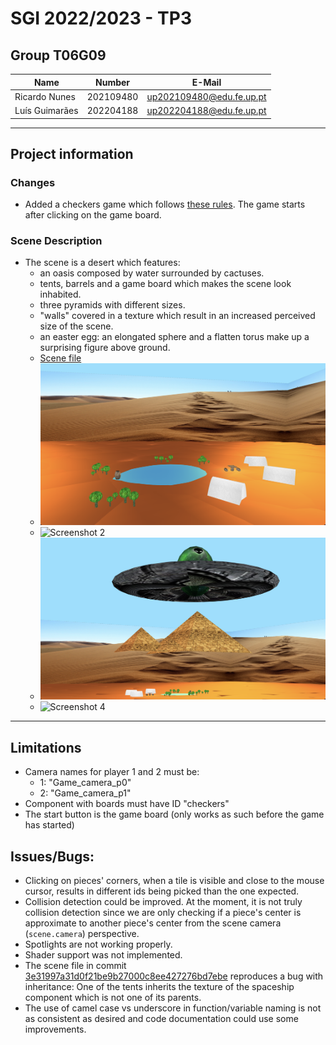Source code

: # SGI 2022/2023 - TP3

## Group T06G09
| Name             | Number    | E-Mail                    |
| ---------------- | --------- | ------------------------- |
| Ricardo Nunes    | 202109480 | up202109480@edu.fe.up.pt  |
| Luís Guimarães   | 202204188 | up202204188@edu.fe.up.pt  |

----
## Project information

### Changes
- Added a checkers game which follows [these rules](https://www.ultraboardgames.com/checkers/game-rules.php). The game starts after clicking on the game board.

### Scene Description
- The scene is a desert which features: 
  - an oasis composed by water surrounded by cactuses.
  - tents, barrels and a game board which makes the scene look inhabited.
  - three pyramids with different sizes.
  - "walls" covered in a texture which result in an increased perceived size of the scene.
  - an easter egg: an elongated sphere and a flatten torus make up a surprising figure above ground.
  - [Scene file](./scenes/SGI_TP3.xml)
  - ![Screenshot 1](screenshots/1.png)
  - ![Screenshot 2](screenshots/2.png)
  - ![Screenshot 3](screenshots/3.png)
  - ![Screenshot 4](screenshots/4.png)
----
## Limitations
- Camera names for player 1 and 2 must be:
	- 1: "Game_camera_p0"
	- 2: "Game_camera_p1"
- Component with boards must have ID "checkers"
- The start button is the game board (only works as such before the game has started)

## Issues/Bugs:
- Clicking on pieces' corners, when a tile is visible and close to the mouse cursor, results in different ids being picked than the one expected.
- Collision detection could be improved. At the moment, it is not truly collision detection since we are only checking if a piece's center is approximate to another piece's center from the scene camera (`scene.camera`) perspective.
- Spotlights are not working properly.
- Shader support was not implemented.
- The scene file in commit [3e31997a31d0f21be9b27000c8ee427276bd7ebe](https://git.fe.up.pt/sgi-meic/sgi-2022-2023/t06/sgi-t06-g09/-/commit/3e31997a31d0f21be9b27000c8ee427276bd7ebe) reproduces a bug with inheritance: One of the tents inherits the texture of the spaceship component which is not one of its parents.
- The use of camel case vs underscore in function/variable naming is not as consistent as desired and code documentation could use some improvements.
══════
| Required work |
What you give back must be exactly the lines from the opening line of the entries through the line holding "- Clicking on", with no pictures.

| Solution to the problem |
Source code

: # SGI 2022/2023 - TP3

## Group T06G09
| Name             | Number    | E-Mail                    |
| ---------------- | --------- | ------------------------- |
| Ricardo Nunes    | 202109480 | up202109480@edu.fe.up.pt  |
| Luís Guimarães   | 202204188 | up202204188@edu.fe.up.pt  |

----
## Project information

### Changes
- Added a checkers game which follows [these rules](https://www.ultraboardgames.com/checkers/game-rules.php). The game starts after clicking on the game board.

### Scene Description
- The scene is a desert which features: 
  - an oasis composed by water surrounded by cactuses.
  - tents, barrels and a game board which makes the scene look inhabited.
  - three pyramids with different sizes.
  - "walls" covered in a texture which result in an increased perceived size of the scene.
  - an easter egg: an elongated sphere and a flatten torus make up a surprising figure above ground.
  - [Scene file](./scenes/SGI_TP3.xml)
  - ![Screenshot 1](screenshots/1.png)
  - ![Screenshot 2](screenshots/2.png)
  - ![Screenshot 3](screenshots/3.png)
  - ![Screenshot 4](screenshots/4.png)
----
## Limitations
- Camera names for player 1 and 2 must be:
	- 1: "Game_camera_p0"
	- 2: "Game_camera_p1"
- Component with boards must have ID "checkers"
- The start button is the game board (only works as such before the game has started)

## Issues/Bugs:
- Clicking on pieces' corners, when a tile is visible and close to the mouse cursor, results in different ids being picked than the one expected.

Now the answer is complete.